The Padres can put a stranglehold on the NL West this month. One of the reasons Woody Williams was brought over was his success against the Los Angeles Dodgers. He is 4-1 with a 2.94 ERA in seven starts in Los Angeles.

He isn't the only pitcher who has had success in Dodger Stadium. Adam Eaton has been dominant tossing up Interstate-5. Easton is 4-0 in Los Angeles with a 1.11 ERA over 57 innings of work.

Each will get a chance to pitch against the Dodgers after the rainout and ensuing doubleheader set the rotation back a day.

The Padres had hoped to have Jake Peavy ready for the series finale, but his scheduled Tuesday start (April 12) was pushed back to Wednesday's first game, meaning he will start next Monday's (April 18) home game against the Giants at Petco Park with No. 5 starter Tim Redding going against the Dodgers in Los Angeles.

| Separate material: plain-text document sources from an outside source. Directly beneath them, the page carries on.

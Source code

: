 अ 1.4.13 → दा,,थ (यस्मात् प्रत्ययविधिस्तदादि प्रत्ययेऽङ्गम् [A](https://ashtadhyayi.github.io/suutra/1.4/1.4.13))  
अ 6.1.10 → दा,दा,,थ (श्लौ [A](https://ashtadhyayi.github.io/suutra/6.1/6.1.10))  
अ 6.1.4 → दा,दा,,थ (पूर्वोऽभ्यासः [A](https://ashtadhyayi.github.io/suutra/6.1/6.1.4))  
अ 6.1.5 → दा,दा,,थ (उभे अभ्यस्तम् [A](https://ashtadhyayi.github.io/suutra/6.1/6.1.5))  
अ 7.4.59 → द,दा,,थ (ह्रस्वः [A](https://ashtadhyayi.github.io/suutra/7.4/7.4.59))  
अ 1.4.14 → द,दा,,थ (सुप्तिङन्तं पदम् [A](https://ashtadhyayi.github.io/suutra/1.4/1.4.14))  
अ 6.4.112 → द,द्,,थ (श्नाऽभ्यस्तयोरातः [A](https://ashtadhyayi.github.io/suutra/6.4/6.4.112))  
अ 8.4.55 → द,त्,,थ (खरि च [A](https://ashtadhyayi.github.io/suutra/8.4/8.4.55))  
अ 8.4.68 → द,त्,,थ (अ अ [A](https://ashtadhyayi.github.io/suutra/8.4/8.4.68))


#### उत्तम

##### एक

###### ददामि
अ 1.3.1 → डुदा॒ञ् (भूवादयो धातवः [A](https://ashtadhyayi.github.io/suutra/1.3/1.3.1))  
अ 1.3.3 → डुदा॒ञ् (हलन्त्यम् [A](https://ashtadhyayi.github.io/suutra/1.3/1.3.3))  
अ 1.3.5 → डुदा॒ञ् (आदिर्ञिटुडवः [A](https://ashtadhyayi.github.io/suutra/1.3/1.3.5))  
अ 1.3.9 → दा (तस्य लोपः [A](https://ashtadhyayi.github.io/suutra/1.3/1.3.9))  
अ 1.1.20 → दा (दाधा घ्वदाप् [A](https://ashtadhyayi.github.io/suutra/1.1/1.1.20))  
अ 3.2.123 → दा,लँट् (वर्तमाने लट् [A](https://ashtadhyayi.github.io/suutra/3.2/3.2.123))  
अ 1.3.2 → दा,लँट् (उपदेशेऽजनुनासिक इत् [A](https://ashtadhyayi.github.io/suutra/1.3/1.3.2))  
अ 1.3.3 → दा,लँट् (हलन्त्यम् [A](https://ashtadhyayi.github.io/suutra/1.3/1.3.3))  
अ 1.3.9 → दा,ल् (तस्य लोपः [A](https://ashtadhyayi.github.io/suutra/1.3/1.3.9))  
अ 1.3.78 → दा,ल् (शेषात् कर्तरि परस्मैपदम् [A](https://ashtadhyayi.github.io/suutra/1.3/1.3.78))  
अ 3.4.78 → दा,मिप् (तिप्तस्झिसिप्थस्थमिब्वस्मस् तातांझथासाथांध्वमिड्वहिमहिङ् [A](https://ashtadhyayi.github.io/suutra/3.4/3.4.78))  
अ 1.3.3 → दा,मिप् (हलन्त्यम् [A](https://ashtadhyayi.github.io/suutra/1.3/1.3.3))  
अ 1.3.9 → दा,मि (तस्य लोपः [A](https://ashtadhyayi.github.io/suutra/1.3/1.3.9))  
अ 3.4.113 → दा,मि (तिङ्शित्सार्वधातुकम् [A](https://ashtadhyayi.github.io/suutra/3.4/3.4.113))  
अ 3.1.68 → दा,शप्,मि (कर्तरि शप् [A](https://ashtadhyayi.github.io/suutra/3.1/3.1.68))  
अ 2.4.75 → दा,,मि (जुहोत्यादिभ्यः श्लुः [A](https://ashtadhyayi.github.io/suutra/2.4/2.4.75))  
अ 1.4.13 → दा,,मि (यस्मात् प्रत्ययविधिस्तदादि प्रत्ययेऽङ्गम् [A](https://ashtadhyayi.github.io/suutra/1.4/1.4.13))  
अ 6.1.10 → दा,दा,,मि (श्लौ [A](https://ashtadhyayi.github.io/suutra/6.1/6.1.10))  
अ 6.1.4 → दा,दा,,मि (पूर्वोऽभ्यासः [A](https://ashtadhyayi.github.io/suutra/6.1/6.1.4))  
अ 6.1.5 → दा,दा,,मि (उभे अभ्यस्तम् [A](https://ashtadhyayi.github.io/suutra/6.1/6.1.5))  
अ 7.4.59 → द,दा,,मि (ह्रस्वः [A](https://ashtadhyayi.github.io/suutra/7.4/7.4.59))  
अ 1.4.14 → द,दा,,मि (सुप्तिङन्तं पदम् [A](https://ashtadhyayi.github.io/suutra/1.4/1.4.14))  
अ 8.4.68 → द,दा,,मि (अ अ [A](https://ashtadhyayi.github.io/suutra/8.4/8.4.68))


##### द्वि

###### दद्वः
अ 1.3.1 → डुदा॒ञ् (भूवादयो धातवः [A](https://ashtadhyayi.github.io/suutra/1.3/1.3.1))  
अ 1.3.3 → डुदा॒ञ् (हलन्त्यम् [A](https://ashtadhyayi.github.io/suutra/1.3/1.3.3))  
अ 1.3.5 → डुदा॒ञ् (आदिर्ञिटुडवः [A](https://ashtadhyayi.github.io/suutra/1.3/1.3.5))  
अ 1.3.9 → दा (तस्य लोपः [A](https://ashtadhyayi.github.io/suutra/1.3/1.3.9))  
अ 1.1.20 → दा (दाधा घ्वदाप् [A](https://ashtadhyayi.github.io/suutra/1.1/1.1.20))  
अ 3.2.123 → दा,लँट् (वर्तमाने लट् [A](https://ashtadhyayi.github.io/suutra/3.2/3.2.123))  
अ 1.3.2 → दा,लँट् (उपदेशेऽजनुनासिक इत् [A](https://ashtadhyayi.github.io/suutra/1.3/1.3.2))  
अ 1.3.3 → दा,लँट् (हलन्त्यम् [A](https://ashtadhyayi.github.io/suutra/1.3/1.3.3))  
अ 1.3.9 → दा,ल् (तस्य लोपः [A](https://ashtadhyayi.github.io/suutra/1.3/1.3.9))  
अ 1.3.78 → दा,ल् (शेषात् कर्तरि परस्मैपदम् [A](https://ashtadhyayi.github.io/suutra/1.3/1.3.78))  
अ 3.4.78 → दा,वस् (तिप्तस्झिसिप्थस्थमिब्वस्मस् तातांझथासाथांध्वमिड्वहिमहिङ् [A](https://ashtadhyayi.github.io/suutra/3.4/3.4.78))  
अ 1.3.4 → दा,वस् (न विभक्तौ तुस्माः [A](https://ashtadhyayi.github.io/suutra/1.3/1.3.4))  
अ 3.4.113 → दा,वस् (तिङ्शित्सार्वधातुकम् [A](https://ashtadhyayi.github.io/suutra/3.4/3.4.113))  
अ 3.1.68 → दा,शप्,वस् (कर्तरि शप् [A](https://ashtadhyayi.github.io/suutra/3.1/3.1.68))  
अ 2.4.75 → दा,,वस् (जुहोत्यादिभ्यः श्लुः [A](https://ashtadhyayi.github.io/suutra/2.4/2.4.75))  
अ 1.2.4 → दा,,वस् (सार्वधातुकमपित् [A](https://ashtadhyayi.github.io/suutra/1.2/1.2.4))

Woody Williams will face the Dodgers Friday, followed by Eaton and Redding.

After the three game set is over, the Padres will have 16 games against their NL West counterparts.

The Padres were 42-34 in their division last season but only 21-17 at home and only 9-10 against the division-winning Dodgers.

Back at home:

The controversial batter's eye at Petco Park no longer seems to be a problem. Last year, the batter's eye turned out to be too narrow -- particularly when tall left-handers throwing from angles were working -- and was a hazy background thanks to the wire mesh that covered the ugly green exterior. The Padres spent $600,000 during the offseason remodeling the batter's eye. It was widened and painted the prevailing Pacific Blue of Petco Park. In their first day game at Petco Park this season, the Padres Sunday (April 10) faced a left-hander (Dave Williams) who is 6-foot-3 and throws from a three-quarter angle.

But Padres hitters said they had no problem seeing the ball. "I didn't even think about the batter's eye which means it was fine," said Phil Nevin. "Not an issue," said Brian Giles.